Whenever an image turns up, omit it and return the remaining data exactly.

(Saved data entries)
/---
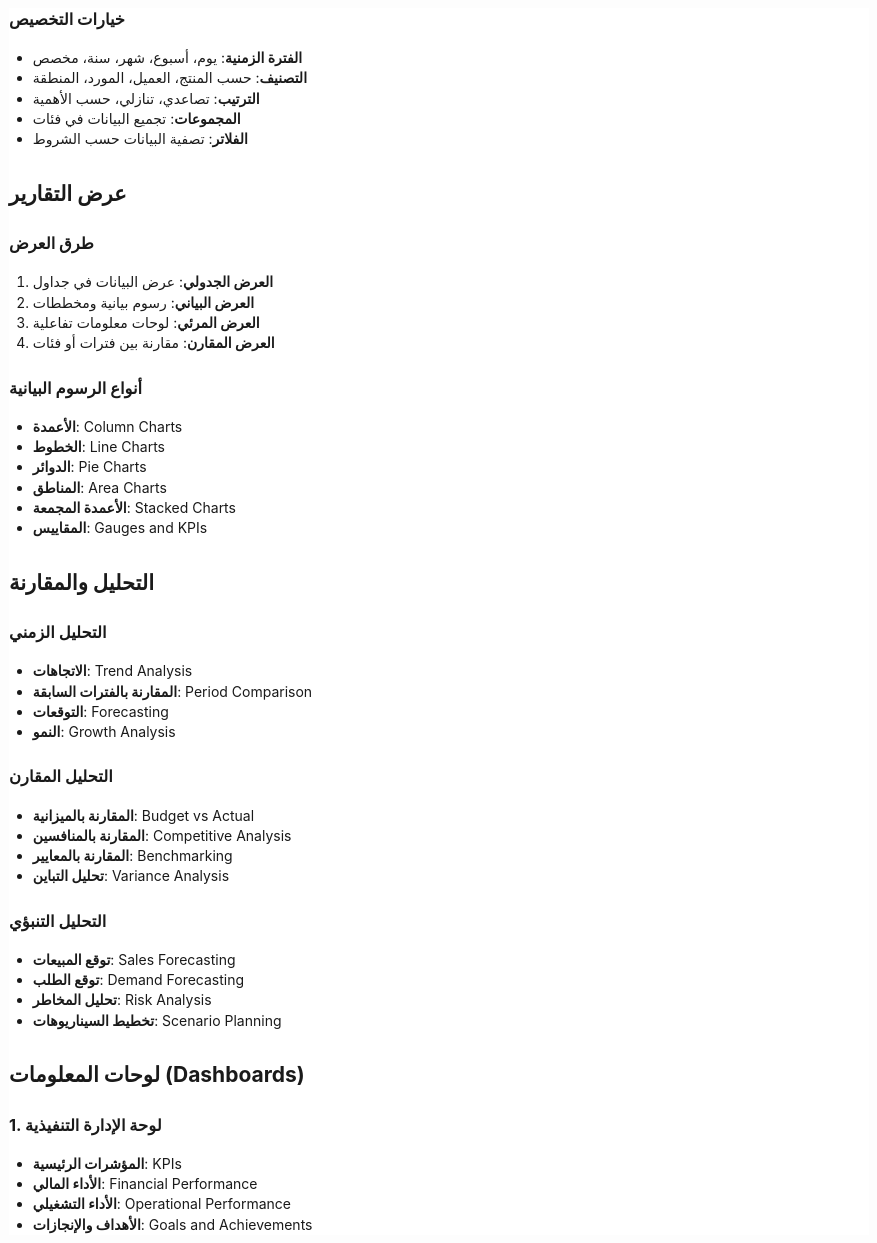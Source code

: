 ### خيارات التخصيص
- **الفترة الزمنية**: يوم، أسبوع، شهر، سنة، مخصص
- **التصنيف**: حسب المنتج، العميل، المورد، المنطقة
- **الترتيب**: تصاعدي، تنازلي، حسب الأهمية
- **المجموعات**: تجميع البيانات في فئات
- **الفلاتر**: تصفية البيانات حسب الشروط

## عرض التقارير

### طرق العرض
1. **العرض الجدولي**: عرض البيانات في جداول
2. **العرض البياني**: رسوم بيانية ومخططات
3. **العرض المرئي**: لوحات معلومات تفاعلية
4. **العرض المقارن**: مقارنة بين فترات أو فئات

### أنواع الرسوم البيانية
- **الأعمدة**: Column Charts
- **الخطوط**: Line Charts
- **الدوائر**: Pie Charts
- **المناطق**: Area Charts
- **الأعمدة المجمعة**: Stacked Charts
- **المقاييس**: Gauges and KPIs

## التحليل والمقارنة

### التحليل الزمني
- **الاتجاهات**: Trend Analysis
- **المقارنة بالفترات السابقة**: Period Comparison
- **التوقعات**: Forecasting
- **النمو**: Growth Analysis

### التحليل المقارن
- **المقارنة بالميزانية**: Budget vs Actual
- **المقارنة بالمنافسين**: Competitive Analysis
- **المقارنة بالمعايير**: Benchmarking
- **تحليل التباين**: Variance Analysis

### التحليل التنبؤي
- **توقع المبيعات**: Sales Forecasting
- **توقع الطلب**: Demand Forecasting
- **تحليل المخاطر**: Risk Analysis
- **تخطيط السيناريوهات**: Scenario Planning

## لوحات المعلومات (Dashboards)

### 1. لوحة الإدارة التنفيذية
- **المؤشرات الرئيسية**: KPIs
- **الأداء المالي**: Financial Performance
- **الأداء التشغيلي**: Operational Performance
- **الأهداف والإنجازات**: Goals and Achievements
\---
Problem solution
Source code

: ### خيارات التخصيص
- **الفترة الزمنية**: يوم، أسبوع، شهر، سنة، مخصص
- **التصنيف**: حسب المنتج، العميل، المورد، المنطقة
- **الترتيب**: تصاعدي، تنازلي، حسب الأهمية
- **المجموعات**: تجميع البيانات في فئات
- **الفلاتر**: تصفية البيانات حسب الشروط

## عرض التقارير

### طرق العرض
1. **العرض الجدولي**: عرض البيانات في جداول
2. **العرض البياني**: رسوم بيانية ومخططات
3. **العرض المرئي**: لوحات معلومات تفاعلية
4. **العرض المقارن**: مقارنة بين فترات أو فئات

### أنواع الرسوم البيانية
- **الأعمدة**: Column Charts
- **الخطوط**: Line Charts
- **الدوائر**: Pie Charts
- **المناطق**: Area Charts
- **الأعمدة المجمعة**: Stacked Charts
- **المقاييس**: Gauges and KPIs

## التحليل والمقارنة

### التحليل الزمني
- **الاتجاهات**: Trend Analysis
- **المقارنة بالفترات السابقة**: Period Comparison
- **التوقعات**: Forecasting
- **النمو**: Growth Analysis

### التحليل المقارن
- **المقارنة بالميزانية**: Budget vs Actual
- **المقارنة بالمنافسين**: Competitive Analysis
- **المقارنة بالمعايير**: Benchmarking
- **تحليل التباين**: Variance Analysis

### التحليل التنبؤي
- **توقع المبيعات**: Sales Forecasting
- **توقع الطلب**: Demand Forecasting
- **تحليل المخاطر**: Risk Analysis
- **تخطيط السيناريوهات**: Scenario Planning

## لوحات المعلومات (Dashboards)

### 1. لوحة الإدارة التنفيذية
- **المؤشرات الرئيسية**: KPIs
- **الأداء المالي**: Financial Performance
- **الأداء التشغيلي**: Operational Performance
- **الأهداف والإنجازات**: Goals and Achievements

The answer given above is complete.